-- Provided data follows --
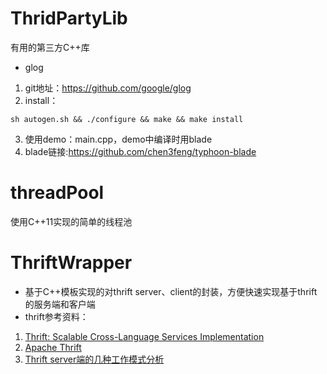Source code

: # ThridPartyLib
有用的第三方C++库

- glog
1. git地址：https://github.com/google/glog
2. install：

```
sh autogen.sh && ./configure && make && make install
```

3. 使用demo：main.cpp，demo中编译时用blade
4. blade链接:https://github.com/chen3feng/typhoon-blade

# threadPool
使用C++11实现的简单的线程池

# ThriftWrapper
- 基于C++模板实现的对thrift server、client的封装，方便快速实现基于thrift的服务端和客户端
- thrift参考资料：
1. [Thrift: Scalable Cross-Language Services Implementation](http://thrift.apache.org/static/files/thrift-20070401.pdf) 
2. [Apache Thrift](http://jnb.ociweb.com/jnb/jnbJun2009.html)
3. [Thrift server端的几种工作模式分析](https://blog.csdn.net/houjixin/article/details/42779915)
-- Provided data concluded --
Your task
Reproduce the line that contains "2. [Apache Thrift](http://jnb.ociweb.com/jnb/jnbJun2009.html)" and each line after it through the last line of the entries above, exactly; leave out all earlier lines.

Final answer
2. [Apache Thrift](http://jnb.ociweb.com/jnb/jnbJun2009.html)
3. [Thrift server端的几种工作模式分析](https://blog.csdn.net/houjixin/article/details/42779915)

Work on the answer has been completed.